Colour,  Daily photo

Is the next Kano Jigoro already on the mat?

Somewhere in the world, maybe the next Kano Jigoro is just born.

The frame is anchored by the portrait of Kano Jigoro, fixed above a rack of wooden weapons and a block wall of glass bricks. Everything above the tatami is controlled: symmetry, rhythm, grid. But the eye falls to the disorder below—the untied belts sprawled across the floor, soft, irregular, human.

I kept the shot wide to preserve the negative space. The belts are deliberately small in the frame. Their scale reflects their role: potential, not yet formed. They interrupt the formality of the upper half, resisting the architecture with an echo of movement. They’re not discarded. They’ve been used.

Light was uneven and mixed—fluorescent overhead and ambient spill. White balance was split intentionally. I leaned cool in the shadows to preserve tone separation between the floor and wall. Exposure favoured the highlights, which risks pushing the belts a stop down, but kept detail in the photo and sword rack.

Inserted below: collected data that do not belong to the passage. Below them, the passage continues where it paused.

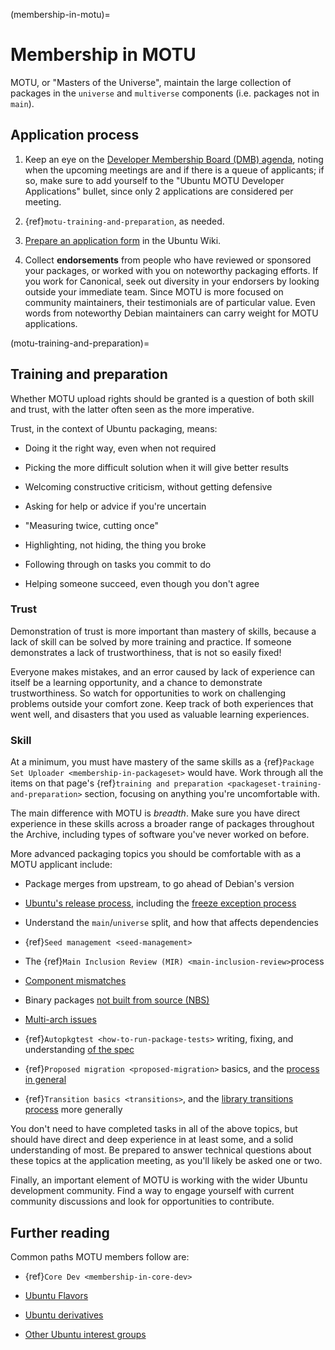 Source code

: (membership-in-motu)=
# Membership in MOTU

MOTU, or "Masters of the Universe", maintain the large collection of packages
in the `universe` and `multiverse` components (i.e. packages not in `main`).

## Application process

1. Keep an eye on the
   [Developer Membership Board (DMB) agenda](https://wiki.ubuntu.com/DeveloperMembershipBoard/Agenda),
   noting when the upcoming meetings are and if there is a queue of applicants;
   if so, make sure to add yourself to the "Ubuntu MOTU Developer Applications"
   bullet, since only 2 applications are considered per meeting.

1. {ref}`motu-training-and-preparation`, as needed.

1. [Prepare an application form](https://wiki.ubuntu.com/DeveloperMembershipBoard/ApplicationProcess)
   in the Ubuntu Wiki.

1. Collect **endorsements** from people who have reviewed or sponsored your
   packages, or worked with you on noteworthy packaging efforts. If you work
   for Canonical, seek out diversity in your endorsers by looking outside your
   immediate team. Since MOTU is more focused on community maintainers, their
   testimonials are of particular value. Even words from noteworthy Debian
   maintainers can carry weight for MOTU applications.


(motu-training-and-preparation)=
## Training and preparation

Whether MOTU upload rights should be granted is a question of both skill and
trust, with the latter often seen as the more imperative.

Trust, in the context of Ubuntu packaging, means:

* Doing it the right way, even when not required

* Picking the more difficult solution when it will give better results

* Welcoming constructive criticism, without getting defensive

* Asking for help or advice if you're uncertain

* "Measuring twice, cutting once"

* Highlighting, not hiding, the thing you broke

* Following through on tasks you commit to do

* Helping someone succeed, even though you don't agree


### Trust

Demonstration of trust is more important than mastery of skills, because a lack
of skill can be solved by more training and practice. If someone demonstrates a
lack of trustworthiness, that is not so easily fixed! 

Everyone makes mistakes, and an error caused by lack of experience can itself
be a learning opportunity, and a chance to demonstrate trustworthiness. So
watch for opportunities to work on challenging problems outside your comfort
zone. Keep track of both experiences that went well, and disasters that you
used as valuable learning experiences.


### Skill

At a minimum, you must have mastery of the same skills as a
{ref}`Package Set Uploader <membership-in-packageset>` would have. Work through
all the items on that page's
{ref}`training and preparation <packageset-training-and-preparation>` section,
focusing on anything you're uncomfortable with.

The main difference with MOTU is *breadth*. Make sure you have direct experience
in these skills across a broader range of packages throughout the Archive,
including types of software you've never worked on before.

More advanced packaging topics you should be comfortable with as a MOTU applicant include:

* Package merges from upstream, to go ahead of Debian's version

* [Ubuntu's release process](https://wiki.ubuntu.com/UbuntuDevelopment/ReleaseProcess),
  including the
  [freeze exception process](https://wiki.ubuntu.com/FreezeExceptionProcess)
* Understand the `main`/`universe` split, and how that affects dependencies

* {ref}`Seed management <seed-management>`

* The {ref}`Main Inclusion Review (MIR) <main-inclusion-review>`process

* [Component mismatches](https://ubuntu-archive-team.ubuntu.com/component-mismatches-proposed.html)

* Binary packages
  [not built from source (NBS)](https://ubuntu-archive-team.ubuntu.com/nbs.html)

* [Multi-arch issues](https://wiki.ubuntu.com/MultiarchCross)

* {ref}`Autopkgtest <how-to-run-package-tests>` writing, fixing, and understanding
  [of the spec](https://salsa.debian.org/ci-team/autopkgtest/-/blob/master/doc/README.package-tests.rst)

* {ref}`Proposed migration <proposed-migration>` basics, and the
  [process in general](https://wiki.ubuntu.com/ProposedMigration)

* {ref}`Transition basics <transitions>`, and the
  [library transitions process](https://ubuntu-archive-team.ubuntu.com/transitions/) 
  more generally

You don't need to have completed tasks in all of the above topics, but should
have direct and deep experience in at least some, and a solid understanding of
most. Be prepared to answer technical questions about these topics at the
application meeting, as you'll likely be asked one or two.

Finally, an important element of MOTU is working with the wider Ubuntu
development community. Find a way to engage yourself with current community
discussions and look for opportunities to contribute.


## Further reading

Common paths MOTU members follow are:

* {ref}`Core Dev <membership-in-core-dev>`

* [Ubuntu Flavors](https://wiki.ubuntu.com/UbuntuFlavors)

* [Ubuntu derivatives](https://wiki.ubuntu.com/DerivativeTeam/Derivatives)

* [Other Ubuntu interest groups](https://wiki.ubuntu.com/Teams)

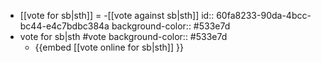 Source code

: - [[vote for sb|sth]] = -[[vote against sb|sth]]
  id:: 60fa8233-90da-4bcc-bc44-e4c7bdbc384a
  background-color:: #533e7d
- vote for sb|sth #vote
  background-color:: #533e7d
	- {{embed [[vote online for sb|sth]] }} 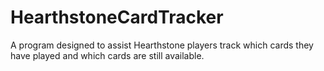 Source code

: # HearthstoneCardTracker
A program designed to assist Hearthstone players track which cards they have played and which cards are still available. 
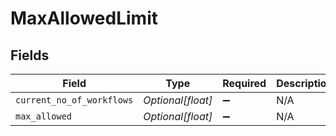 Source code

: # MaxAllowedLimit


## Fields

| Field                     | Type                      | Required                  | Description               |
| ------------------------- | ------------------------- | ------------------------- | ------------------------- |
| `current_no_of_workflows` | *Optional[float]*         | :heavy_minus_sign:        | N/A                       |
| `max_allowed`             | *Optional[float]*         | :heavy_minus_sign:        | N/A                       |
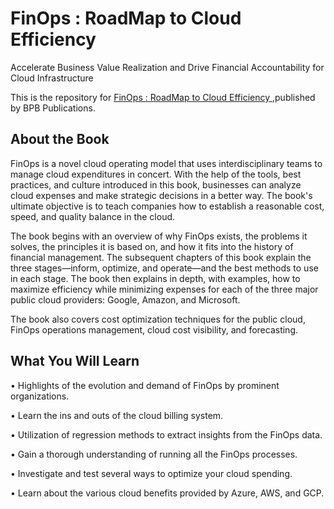 # FinOps : RoadMap to Cloud Efficiency

Accelerate Business Value Realization and Drive Financial Accountability for Cloud Infrastructure

This is the repository for [FinOps : RoadMap to Cloud Efficiency
](https://in.bpbonline.com/products/finops-roadmap-to-cloud-efficiency?_pos=1&_sid=0e78bb16b&_ss=r&variant=43649110638830),published by BPB Publications. 

## About the Book
FinOps is a novel cloud operating model that uses interdisciplinary teams to manage cloud expenditures in concert. With the help of the tools, best practices, and culture introduced in this book, businesses can analyze cloud expenses and make strategic decisions in a better way. The book's ultimate objective is to teach companies how to establish a reasonable cost, speed, and quality balance in the cloud.
 
The book begins with an overview of why FinOps exists, the problems it solves, the principles it is based on, and how it fits into the history of financial management. The subsequent chapters of this book explain the three stages—inform, optimize, and operate—and the best methods to use in each stage. The book then explains in depth, with examples, how to maximize efficiency while minimizing expenses for each of the three major public cloud providers: Google, Amazon, and Microsoft.
 
The book also covers cost optimization techniques for the public cloud, FinOps operations management, cloud cost visibility, and forecasting.

## What You Will Learn
•  Highlights of the evolution and demand of FinOps by prominent organizations.

•  Learn the ins and outs of the cloud billing system.

•  Utilization of regression methods to extract insights from the FinOps data.

•  Gain a thorough understanding of running all the FinOps processes.

•  Investigate and test several ways to optimize your cloud spending.

•  Learn about the various cloud benefits provided by Azure, AWS, and GCP.
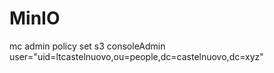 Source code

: # MinIO

mc admin policy set s3 consoleAdmin user="uid=ltcastelnuovo,ou=people,dc=castelnuovo,dc=xyz"

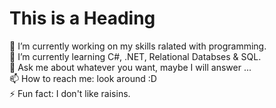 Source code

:<h1>This is a Heading</h1>

<p>🔭 I’m currently working on my skills ralated with programming. <br>
🌱 I’m currently learning C#, .NET, Relational Databses & SQL. <br>
💬 Ask me about whatever you want, maybe I will answer ... <br>
📫 How to reach me: look around :D <br>
⚡ Fun fact: I don't like raisins.</p>
</body>
</html>
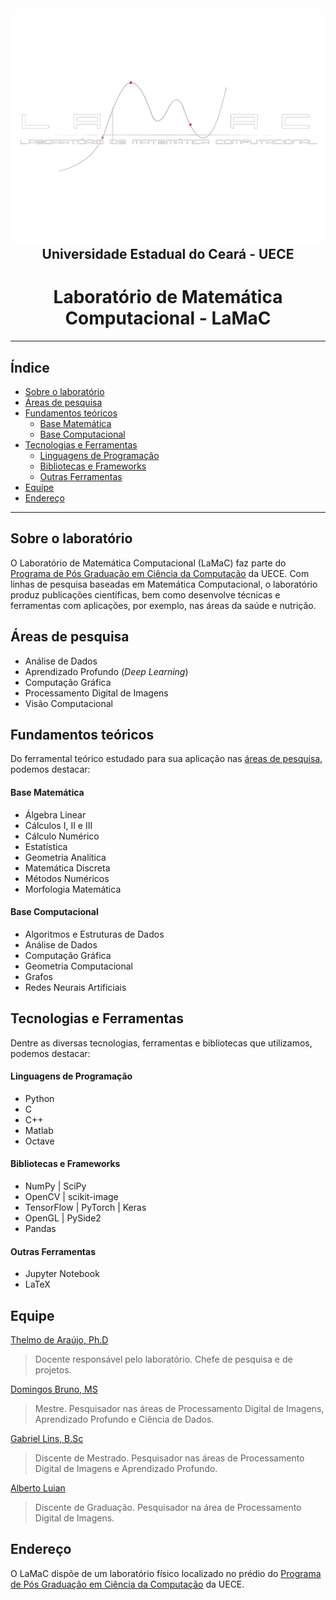 <p align="center" style="margin: 0">
  <img src="profile/assets/logotipo_lamac_black-removebg.png" width="600px" style="border-radius: 18px"/>
</p>

<div align="center">
  <h2 style="margin: 0 auto">Universidade Estadual do Ceará - UECE</h2>
  <h1>Laboratório de Matemática Computacional - LaMaC</h1>
</div>

---

<h2>Índice</h2>

- [Sobre o laboratório](#sobre-o-laboratório)
- [Áreas de pesquisa](#áreas-de-pesquisa)
- [Fundamentos teóricos](#fundamentos-teóricos)
    - [Base Matemática](#base-matemática)
    - [Base Computacional](#base-computacional)
- [Tecnologias e Ferramentas](#tecnologias-e-ferramentas)
    - [Linguagens de Programação](#linguagens-de-programação)
    - [Bibliotecas e Frameworks](#bibliotecas-e-frameworks)
    - [Outras Ferramentas](#outras-ferramentas)
- [Equipe](#equipe)
- [Endereço](#endereço)

---

## Sobre o laboratório

O Laboratório de Matemática Computacional (LaMaC) faz parte do [Programa de Pós Graduação em Ciência da Computação](http://www.uece.br/ppgcc/) da UECE. Com linhas de pesquisa baseadas em Matemática Computacional, o laboratório produz publicações científicas, bem como desenvolve técnicas e ferramentas com aplicações, por exemplo, nas áreas da saúde e nutrição.

## Áreas de pesquisa

- Análise de Dados
- Aprendizado Profundo (*Deep Learning*)
- Computação Gráfica
- Processamento Digital de Imagens
- Visão Computacional

## Fundamentos teóricos

Do ferramental teórico estudado para sua aplicação nas [áreas de pesquisa](#áreas-de-pesquisa), podemos destacar:

#### Base Matemática

- Álgebra Linear
- Cálculos I, II e III
- Cálculo Numérico
- Estatística
- Geometria Analítica
- Matemática Discreta
- Métodos Numéricos
- Morfologia Matemática

#### Base Computacional

- Algoritmos e Estruturas de Dados
- Análise de Dados
- Computação Gráfica
- Geometria Computacional
- Grafos
- Redes Neurais Artificiais

## Tecnologias e Ferramentas

Dentre as diversas tecnologias, ferramentas e bibliotecas que utilizamos, podemos destacar:

#### Linguagens de Programação

- Python
- C
- C++
- Matlab
- Octave

#### Bibliotecas e Frameworks

- NumPy | SciPy
- OpenCV | scikit-image
- TensorFlow | PyTorch | Keras
- OpenGL | PySide2
- Pandas

#### Outras Ferramentas

- Jupyter Notebook
- LaTeX

## Equipe

[Thelmo de Araújo, Ph.D](http://lattes.cnpq.br/3978299887398475)

> Docente responsável pelo laboratório. Chefe de pesquisa e de projetos.

[Domingos Bruno, MS](http://lattes.cnpq.br/2071492934254307)

> Mestre. Pesquisador nas áreas de Processamento Digital de Imagens, Aprendizado Profundo e Ciência de Dados.

[Gabriel Lins, B.Sc](http://lattes.cnpq.br/0989380563059737)

> Discente de Mestrado. Pesquisador nas áreas de Processamento Digital de Imagens e Aprendizado Profundo.

[Alberto Luian](http://lattes.cnpq.br/9709130130037571)

> Discente de Graduação. Pesquisador na área de Processamento Digital de Imagens.

## Endereço

O LaMaC dispõe de um laboratório físico localizado no prédio do [Programa de Pós Graduação em Ciência da Computação](http://www.uece.br/ppgcc/) da UECE.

Compositionally, the division is strict. Top third: portrait and weapons. Bottom third: the mat. The middle sits empty. That gap matters. It creates a space for projection—who will fill it? I could have cropped tighter or stepped forward. I chose not to. The distance reinforces scale and silence.

Technically, the file holds up. Shot at f/5.6 to keep enough depth for the belts to stay legible while softening the background. ISO was raised, so some noise creeps into the darker corners, but not enough to compromise. The glass blocks reflect just enough ambient light to avoid going dead.

No post beyond minor contrast adjustment. I didn’t remove the scuff on the mat or the slight lean in the frame. Precision wasn’t the goal. The image documents a pause: the belt not yet retied, the space not yet filled. The teacher watches from above. The future waits below.